Feeling inspired to write your first TDS post? We’re always open to contributions from new authors.
Before we get into this week’s selection of stellar articles, we’d like to take a moment to thank all our readers, authors, and members of our broader community for helping us reach a major milestone, as our followers count on Medium just reached…
We couldn’t be more thrilled — and grateful for everyone that has supported us in making TDS the thriving, learning-focused publication it is. Here’s to more growth and exploration in the future!
Back to our regular business, we’ve chosen three recent articles as our highlights this week, focused on cutting-edge tools and approaches from the ever-exciting fields of computer vision and object detection. As multimodal models grow their footprint and use cases like autonomous driving, healthcare, and agriculture go mainstream, it’s never been more crucial for data and ML practitioners to stay up-to-speed with the latest developments. (If you’re more interested in other topics at the moment, we’ve got you covered! Scroll down for a handful of carefully picked recommendations on neuroscience, music and AI, environmentally conscious ML workflows, and more.)
- Mastering Object Counting in Videos
Accurate object detection in videos comes with a host of new challenges when compared to the same process in static images. Lihi Gur Arie, PhD presents a clear and concise tutorial that shows how you can still accomplish it, and uses the fun example of counting moving ants on a tree to make her case. - Spicing Up Ice Hockey with AI: Player Tracking with Computer Vision
For anyone looking for a thorough and engaging project walkthrough, we strongly recommend Raul Vizcarra Chirinos’ writeup of his recent attempt to build a hockey-player tracker from (more or less) scratch. Using PyTorch, computer vision techniques, and a convolutional neural network (CNN), Raul developed a prototype that can follow players and collect basic performance statistics. - A Crash Course of Planning for Perception Engineers in Autonomous Driving
While we might still be years away from self-driving cars dominating our roads, researchers and industry players have made significant progress in recent years. Practitioners who’d like to expand their knowledge of planning and decision-making in the context of autonomous driving shouldn’t miss Patrick Langechuan Liu’s comprehensive “crash course” on the topic.
As promised, here are our recommended reads on other themes, questions, and challenges we thought you might enjoy exploring:
- For his debut TDS article, Jonathan R. Williford, PhD draws fascinating connections between current work on multimodal transformers and the way our brains process visual information.
- From being overly defensive about your weaknesses to not fully owning your projects, Mandy Liu reflects on the mistakes she’s made as a junior data scientist, and shares actionable advice for others who are just starting out.
- Why is tracking so important in machine learning projects, and how should you go about implementing it effectively?

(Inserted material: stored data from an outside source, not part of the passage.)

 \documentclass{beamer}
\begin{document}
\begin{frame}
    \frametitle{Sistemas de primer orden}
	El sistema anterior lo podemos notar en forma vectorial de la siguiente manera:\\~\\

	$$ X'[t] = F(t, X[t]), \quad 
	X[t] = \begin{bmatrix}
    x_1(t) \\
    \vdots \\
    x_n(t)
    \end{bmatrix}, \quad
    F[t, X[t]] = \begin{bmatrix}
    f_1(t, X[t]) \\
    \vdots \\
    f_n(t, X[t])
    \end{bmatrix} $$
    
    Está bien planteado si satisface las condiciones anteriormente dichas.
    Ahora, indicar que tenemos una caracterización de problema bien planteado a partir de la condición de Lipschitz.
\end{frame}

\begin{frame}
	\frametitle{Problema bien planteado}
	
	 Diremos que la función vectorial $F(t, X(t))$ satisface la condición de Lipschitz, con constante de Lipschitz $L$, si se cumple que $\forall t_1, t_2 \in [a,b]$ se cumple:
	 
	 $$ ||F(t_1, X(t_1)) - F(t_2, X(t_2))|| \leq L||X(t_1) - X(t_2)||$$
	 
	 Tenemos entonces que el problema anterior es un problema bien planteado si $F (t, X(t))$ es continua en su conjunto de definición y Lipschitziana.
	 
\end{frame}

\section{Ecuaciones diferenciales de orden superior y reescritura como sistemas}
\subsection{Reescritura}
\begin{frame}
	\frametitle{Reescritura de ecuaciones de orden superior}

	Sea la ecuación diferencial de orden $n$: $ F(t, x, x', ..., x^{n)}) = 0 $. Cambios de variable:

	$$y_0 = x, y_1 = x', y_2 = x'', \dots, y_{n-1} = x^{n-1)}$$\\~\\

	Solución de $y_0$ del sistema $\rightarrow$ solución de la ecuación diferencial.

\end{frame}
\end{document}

Chayma Zatout has the answers in her MLOps primer.
- If you’re curious to learn about a new, cutting-edge prompting framework, don’t miss Anand Subramanian’s thorough and practical introduction to Medprompt.
- In her latest LLM-focused tutorial, Yanli Liu covers an alignment-optimization approach that combines two novel techniques: representation fine-tuning with ORPO (Odds Ratio Preference Optimization).
- The growing environmental footprint of ML models is a timely and crucial topic; Sydney Nye presents a pragmatic guide that centers sustainable practices for model training and serving.
- Working at the intersection of music analysis and AI, Emmanouil Karystinaios walks us through his research on perception-inspired graph convolution for music-understanding tasks.
- Hesam Sheikh goes beyond the hype agentic-AI systems have generated, and offers a detailed, hands-on tutorial on building a team of AI agents to refine and customize job-application materials.
- What happens when the prompt you give an LLM contains contradictory instructions? Yennie Jun explores this interesting conundrum in her experiments with AI “cognitive dissonance.”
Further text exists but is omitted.